#### PROBLEM:
Below are records that hold pictures; write out only the lines from their start through the line with "- 🔎 Searches", exactly, and drop the pictures.

#### EXTRACTED DATA:
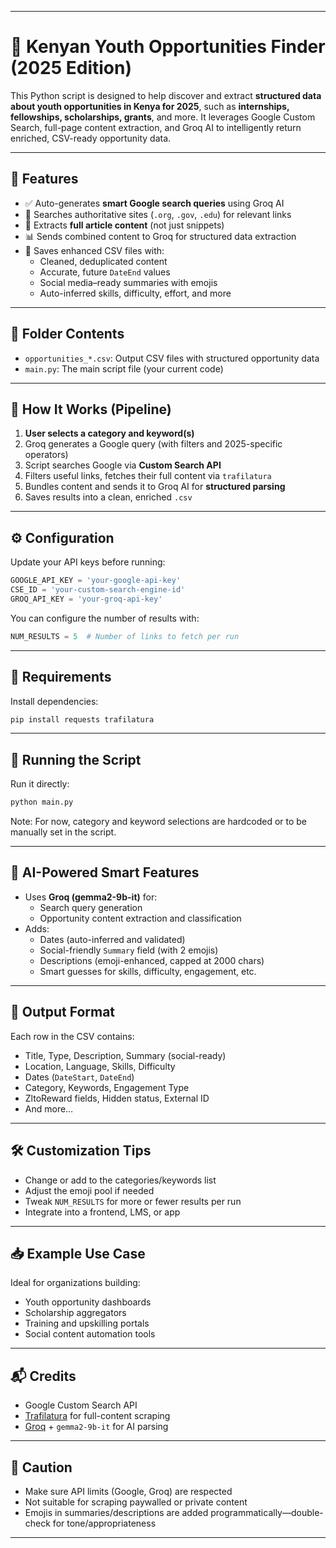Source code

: 
---

# 🧠 Kenyan Youth Opportunities Finder (2025 Edition)

This Python script is designed to help discover and extract **structured data about youth opportunities in Kenya for 2025**, such as **internships, fellowships, scholarships, grants**, and more. It leverages Google Custom Search, full-page content extraction, and Groq AI to intelligently return enriched, CSV-ready opportunity data.

---

## 🔧 Features

- ✅ Auto-generates **smart Google search queries** using Groq AI
- 🔎 Searches authoritative sites (`.org`, `.gov`, `.edu`) for relevant links
- 🧠 Extracts **full article content** (not just snippets)
- 📊 Sends combined content to Groq for structured data extraction
- 🧾 Saves enhanced CSV files with:
  - Cleaned, deduplicated content
  - Accurate, future `DateEnd` values
  - Social media–ready summaries with emojis
  - Auto-inferred skills, difficulty, effort, and more

---

## 📁 Folder Contents

- `opportunities_*.csv`: Output CSV files with structured opportunity data
- `main.py`: The main script file (your current code)

---

## 🧪 How It Works (Pipeline)

1. **User selects a category and keyword(s)**
2. Groq generates a Google query (with filters and 2025-specific operators)
3. Script searches Google via **Custom Search API**
4. Filters useful links, fetches their full content via `trafilatura`
5. Bundles content and sends it to Groq AI for **structured parsing**
6. Saves results into a clean, enriched `.csv`

---

## ⚙️ Configuration

Update your API keys before running:

```python
GOOGLE_API_KEY = 'your-google-api-key'
CSE_ID = 'your-custom-search-engine-id'
GROQ_API_KEY = 'your-groq-api-key'
```

You can configure the number of results with:

```python
NUM_RESULTS = 5  # Number of links to fetch per run
```

---

## 📌 Requirements

Install dependencies:

```bash
pip install requests trafilatura
```

---

## 🚀 Running the Script

Run it directly:

```bash
python main.py
```

Note: For now, category and keyword selections are hardcoded or to be manually set in the script.

---

## 🧠 AI-Powered Smart Features

- Uses **Groq (gemma2-9b-it)** for:
  - Search query generation
  - Opportunity content extraction and classification
- Adds:
  - Dates (auto-inferred and validated)
  - Social-friendly `Summary` field (with 2 emojis)
  - Descriptions (emoji-enhanced, capped at 2000 chars)
  - Smart guesses for skills, difficulty, engagement, etc.

---

## 📝 Output Format

Each row in the CSV contains:

- Title, Type, Description, Summary (social-ready)
- Location, Language, Skills, Difficulty
- Dates (`DateStart`, `DateEnd`)
- Category, Keywords, Engagement Type
- ZltoReward fields, Hidden status, External ID
- And more…

---

## 🛠️ Customization Tips

- Change or add to the categories/keywords list
- Adjust the emoji pool if needed
- Tweak `NUM_RESULTS` for more or fewer results per run
- Integrate into a frontend, LMS, or app

---

## 📥 Example Use Case

Ideal for organizations building:

- Youth opportunity dashboards
- Scholarship aggregators
- Training and upskilling portals
- Social content automation tools

---

## 📬 Credits

- Google Custom Search API
- [Trafilatura](https://github.com/adbar/trafilatura) for full-content scraping
- [Groq](https://groq.com/) + `gemma2-9b-it` for AI parsing

---

## 🧯 Caution

- Make sure API limits (Google, Groq) are respected
- Not suitable for scraping paywalled or private content
- Emojis in summaries/descriptions are added programmatically—double-check for tone/appropriateness

---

#### PROBLEM SOLUTION:
Source code

: 
---

# 🧠 Kenyan Youth Opportunities Finder (2025 Edition)

This Python script is designed to help discover and extract **structured data about youth opportunities in Kenya for 2025**, such as **internships, fellowships, scholarships, grants**, and more. It leverages Google Custom Search, full-page content extraction, and Groq AI to intelligently return enriched, CSV-ready opportunity data.

---

## 🔧 Features

- ✅ Auto-generates **smart Google search queries** using Groq AI
- 🔎 Searches authoritative sites (`.org`, `.gov`, `.edu`) for relevant links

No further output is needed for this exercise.